What the task asks:
Whenever a line in the entries below contains "gray", copy that line.

____ Dataset

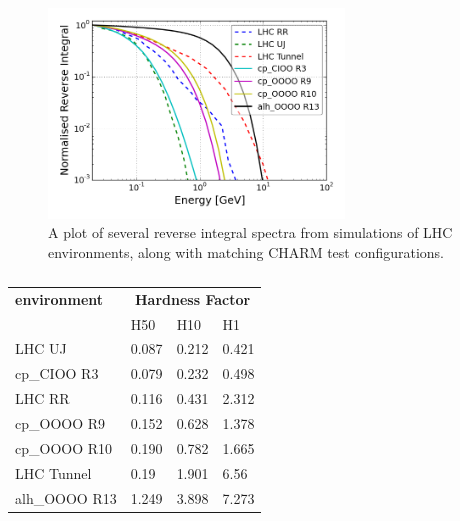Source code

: \newpage

\begin{figure}[ht!]
	\centering
	\includegraphics[width=0.7\textwidth]{./images/hardness/lhc_charm_comparison}
	\caption{A plot of several reverse integral spectra from simulations of LHC environments, along with matching CHARM test configurations.}
	\label{fig:lhc_charm_comparison}
\end{figure}

\begin{table}[htbp]
\centering
\begin{tabular}{l|l|l|l}
\textbf{environment} & \multicolumn{3}{c}{\textbf{Hardness Factor}} \\ \cline{2-4}
				& H50   & H10   & H1 \\
\hline
\hline
\rowcolor{gray!30} LHC UJ & 0.087 & 0.212 & 0.421 \\
cp\_CIOO R3	& 0.079 & 0.232 & 0.498 \\

\hline
\rowcolor{gray!30} LHC RR & 0.116 & 0.431 & 2.312 \\
cp\_OOOO R9  & 0.152 & 0.628 & 1.378 \\
cp\_OOOO R10 & 0.190 & 0.782 & 1.665 \\

\hline
\rowcolor{gray!30} LHC Tunnel & 0.19  & 1.901 & 6.56 \\
alh\_OOOO R13 & 1.249 & 3.898 & 7.273 \\
\end{tabular}%
\caption{}
\label{tab:hardness_factor_lhc}%
\end{table}%

\clearpage

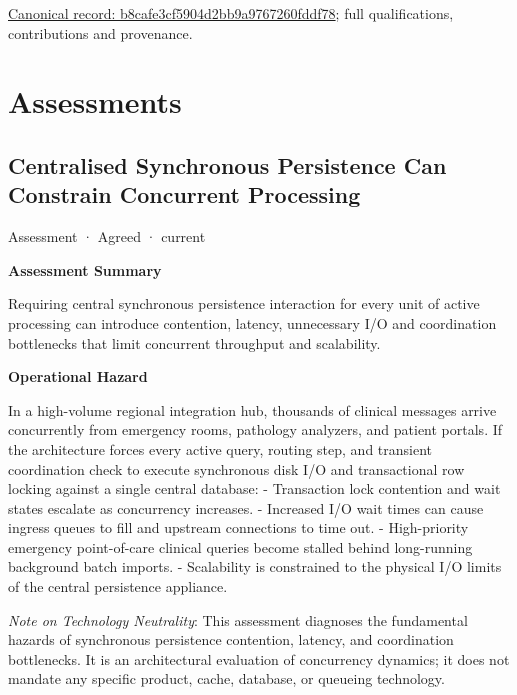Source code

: {\footnotesize \href{../../../../continuum/motivation/principle/b8cafe3cf5904d2bb9a9767260fddf78.md}{Canonical record: b8cafe3cf5904d2bb9a9767260fddf78}; full qualifications, contributions and provenance.}\par
\chapter{Assessments}

\section{Centralised Synchronous Persistence Can Constrain Concurrent Processing}

\label{element:4f7b18cecb08415bad2b4247068a511e}
{\small Assessment · Agreed · current}\par

\par\medskip\textbf{Assessment Summary}\par


Requiring central synchronous persistence interaction for every unit of active processing can introduce contention, latency, unnecessary I/O and coordination bottlenecks that limit concurrent throughput and scalability.



\par\medskip\textbf{Operational Hazard}\par


In a high-volume regional integration hub, thousands of clinical messages arrive concurrently from emergency rooms, pathology analyzers, and patient portals. If the architecture forces every active query, routing step, and transient coordination check to execute synchronous disk I/O and transactional row locking against a single central database:
- Transaction lock contention and wait states escalate as concurrency increases.
- Increased I/O wait times can cause ingress queues to fill and upstream connections to time out.
- High-priority emergency point-of-care clinical queries become stalled behind long-running background batch imports.
- Scalability is constrained to the physical I/O limits of the central persistence appliance.



\emph{Note on Technology Neutrality}: This assessment diagnoses the fundamental hazards of synchronous persistence contention, latency, and coordination bottlenecks. It is an architectural evaluation of concurrency dynamics; it does not mandate any specific product, cache, database, or queueing technology.



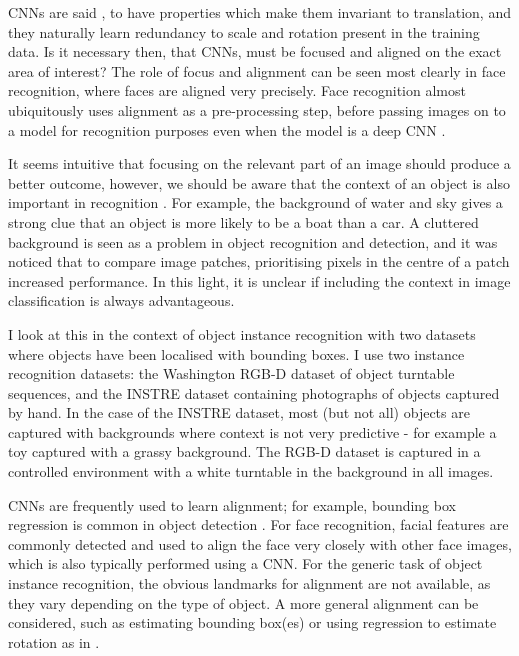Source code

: \gls{CNN}s are said \cite{Krizhevsky2012}, to have properties which make them invariant to translation, and they naturally learn redundancy to scale and rotation present in the training data. Is it necessary then, that \gls{CNN}s, must be focused and aligned on the exact area of interest? The role of focus and alignment can be seen most clearly in face recognition, where faces are aligned very precisely. Face recognition almost ubiquitously uses alignment as a pre-processing step, before passing images on to a model for recognition purposes even when the model is a deep CNN \cite{Taigman2014}.

It seems intuitive that focusing on the relevant part of an image should produce a better outcome, however, we should be aware that the context of an object is also important in recognition \cite{Oliva2007}. For example, the background of water and sky gives a strong clue that an object is more likely to be a boat than a car. A cluttered background is seen as a problem in object recognition and detection, and it was noticed that to compare image patches, prioritising pixels in the centre of a patch \cite{Zagoruyko2015} increased performance. In this light, it is unclear if including the context in image classification is always advantageous. 

I look at this in the context of object instance recognition with two datasets where objects have been localised with bounding boxes. I use two instance recognition datasets: the Washington RGB-D dataset \cite{Lai2011} of object turntable sequences, and the INSTRE dataset \cite{Wang2015} containing photographs of objects captured by hand. In the case of the INSTRE dataset, most (but not all) objects are captured with backgrounds where context is not very predictive - for example a toy captured with a grassy background. The RGB-D dataset is captured in a controlled environment with a white turntable in the background in all images.

\gls{CNN}s are frequently used to learn alignment; for example, bounding box regression is common in object detection \cite{Sermanet2013}. For face recognition, facial features are commonly detected and used to align the face very closely with other face images, which is also typically performed using a CNN. For the generic task of object instance recognition, the obvious landmarks for alignment are not available, as they vary depending on the type of object. A more general alignment can be considered, such as estimating bounding box(es) or using regression to estimate rotation as in \cite {Fischer2015}.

________

Answer to this problem:
\rowcolor{gray!30} LHC UJ & 0.087 & 0.212 & 0.421 \\
\rowcolor{gray!30} LHC RR & 0.116 & 0.431 & 2.312 \\
\rowcolor{gray!30} LHC Tunnel & 0.19  & 1.901 & 6.56 \\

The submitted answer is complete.